The Olympics are a treasure trove of anecdotes and trivia. Here are some of the lesser-known ones

Kathakali Chanda
Published: Jul 29, 2016 08:31:29 AM IST
Updated: Jul 29, 2016 09:28:54 AM IST
Some lesser-known Olympic trivia
Image: Getty Images
Germany’s Luz Long and US’s Jesse Owens were very amicable, despite their long-jump duel in the 1936 Berlin Olympics being touted by the Nazis as the ‘Battle of the Colours’

1. For the first time in 120 years, since the first edition of the modern Olympics in Athens in 1896, a South American city is playing host to the Games this year. Rio de Janeiro outbid Chicago, Madrid and Tokyo to bring home the event. While London is the only city to host the Games thrice, there hasn’t been an Olympics on African soil yet. 

2. The Beijing Olympics began at 8.08 pm on August 8 in 2008, or 08.08.08. With 8 being considered a lucky number in the country, China decided to kick off the Games at the luckiest moment of the millennium.
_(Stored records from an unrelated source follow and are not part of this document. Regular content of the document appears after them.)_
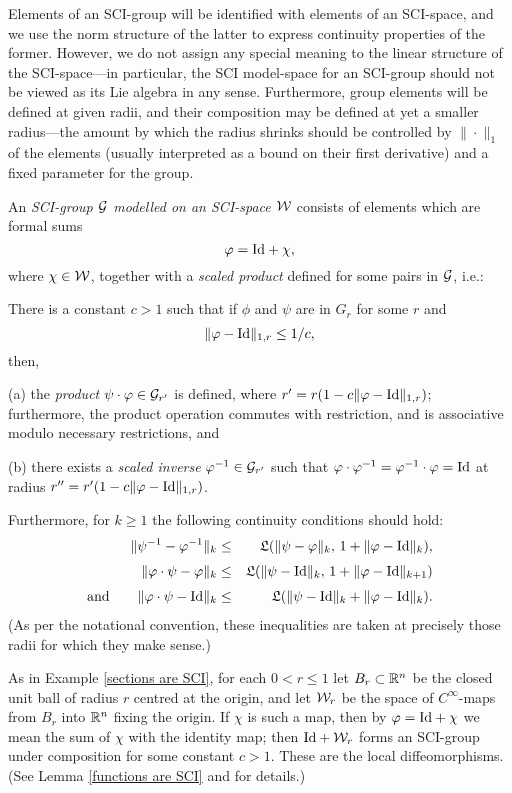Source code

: \documentclass{article}
\begin{document}
Elements of an SCI-group will be identified with elements of an SCI-space, and we use the norm structure of the latter to express continuity properties of the former.  However, we do not assign any special meaning to the linear structure of the SCI-space---in particular, the SCI model-space for an SCI-group should not be viewed as its Lie algebra in any sense.  Furthermore, group elements will be defined at given radii, and their composition may be defined at yet a smaller radius---the amount by which the radius shrinks should be controlled by $\|\cdot\|_1$ of the elements (usually interpreted as a bound on their first derivative) and a fixed parameter for the group.

\begin{defn}\label{SCI group}
An \emph{SCI-group $\mathcal{G}$ modelled on an SCI-space $\mathcal{W}$} consists of elements which are formal sums
$$\varphi = \textrm{Id} + \chi,$$
where $\chi \in \mathcal{W}$, together with a \emph{scaled product} defined for some pairs in $\mathcal{G}$, i.e.:

There is a constant $c>1$ such that if $\phi$ and $\psi$ are in $G_r$ for some $r$ and
$$\|\varphi-\textrm{Id}\|_{1,r} \leq 1/c,$$
then,

(a) the \emph{product} $\psi \cdot \varphi \in \mathcal G_{r'}$ is defined, where $r'=r(1-c\|\varphi-\textrm{Id}\|_{1,r})$; furthermore, the product operation commutes with restriction, and is associative modulo necessary restrictions, and

(b) there exists a \emph{scaled inverse} $\varphi^{-1} \in \mathcal{G}_{r'}$ such that $\varphi\cdot\varphi^{-1} = \varphi^{-1}\cdot\varphi = \textrm{Id}$ at radius $r''=r'(1-c\|\varphi-\textrm{Id}\|_{1,r})$.

Furthermore, for $k\geq1$ the following continuity conditions should hold:
\begin{eqnarray}
\|\psi^{-1}-\phi^{-1}\|_k &\leq& \LP(\|\psi-\phi\|_k,\,1+\|\phi-\Id\|_k) \label{inverse estimate}, \\[3pt]
\|\phi\cdot\psi - \phi\|_k &\leq& \LP(\|\psi-\Id\|_k,\, 1+\|\phi-\Id\|_{k+1}) \label{composition estimate 1} \\[3pt]
\textnormal{and} \qquad
\|\phi\cdot\psi - \Id\|_k &\leq& \LP(\|\psi-\Id\|_k + \|\phi-\Id\|_k). \label{composition estimate 2}
\end{eqnarray}
(As per the notational convention, these inequalities are taken at precisely those radii for which they make sense.)
\end{defn}

\begin{example}\label{local diffeo are SCI}
As in Example \ref{sections are SCI}, for each $0<r\leq1$ let $B_r \subset \mathbb R^n$ be the closed unit ball of radius $r$ centred at the origin, and let $\mathcal{W}_r$ be the space of $C^\infty$-maps from $B_r$ into $\mathbb R^n$ fixing the origin.  If $\chi$ is such a map, then by $\varphi = \textrm{Id} + \chi$ we mean the sum of $\chi$ with the identity map; then $\textrm{Id} + \mathcal{W}_r$ forms an SCI-group under composition for some constant $c>1$.  These are the local diffeomorphisms. (See Lemma \ref{functions are SCI} and \cite{Conn} for details.)
\end{example}
\end{document}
Perhaps no mere coincidence that they finished at the top of the medals tally with 51 golds.

3. Swedish pentathlete Hans-Gunnar Liljenwall, part of the bronze medal winning team in the 1968 Mexico City Games, has the dubious distinction of being the first Olympian to be disqualified for failing the drug test. Liljenwall, though, hadn’t taken any performance-enhancing substance, but only “drank two beers” before the pistol shooting event, to calm his frayed nerves. Sweden was stripped of the medal, and France elevated to the podium.

4. The 1936 Berlin Olympics was meant to further Adolf Hitler’s propaganda to the world. And the Nazis had touted the high-profile long jump duel between Germany’s Luz Long and the US’s Jesse Owens, a black athlete, as the ‘Battle of the Colours’. With Hitler in the stands, Owens foot-faulted twice, when Long walked up to him and suggested he rework his run-up. Owens went on to win gold and Long, besides the silver, made it to Olympic legend as one of the most sporting athletes in the Games.

5. The shooting event turned into a bloody massacre in the 1900 Paris Games when live pigeons were used as targets. Around 300 birds were shot down, 21 of them by Belgian sharpshooter Léon de Lunden, who won gold. The practice was discontinued subsequently.

6. All that glitters isn’t gold. And that’s certainly true when it’s an Olympic medal. The last time a pure gold medal was awarded to the winner of an event was in Stockholm in 1912. Ever since, the gold medal, for all practical purposes, is made of silver. At the last edition of the Games in London, the medal had only about 1 percent gold; about 93 percent was silver and the rest copper.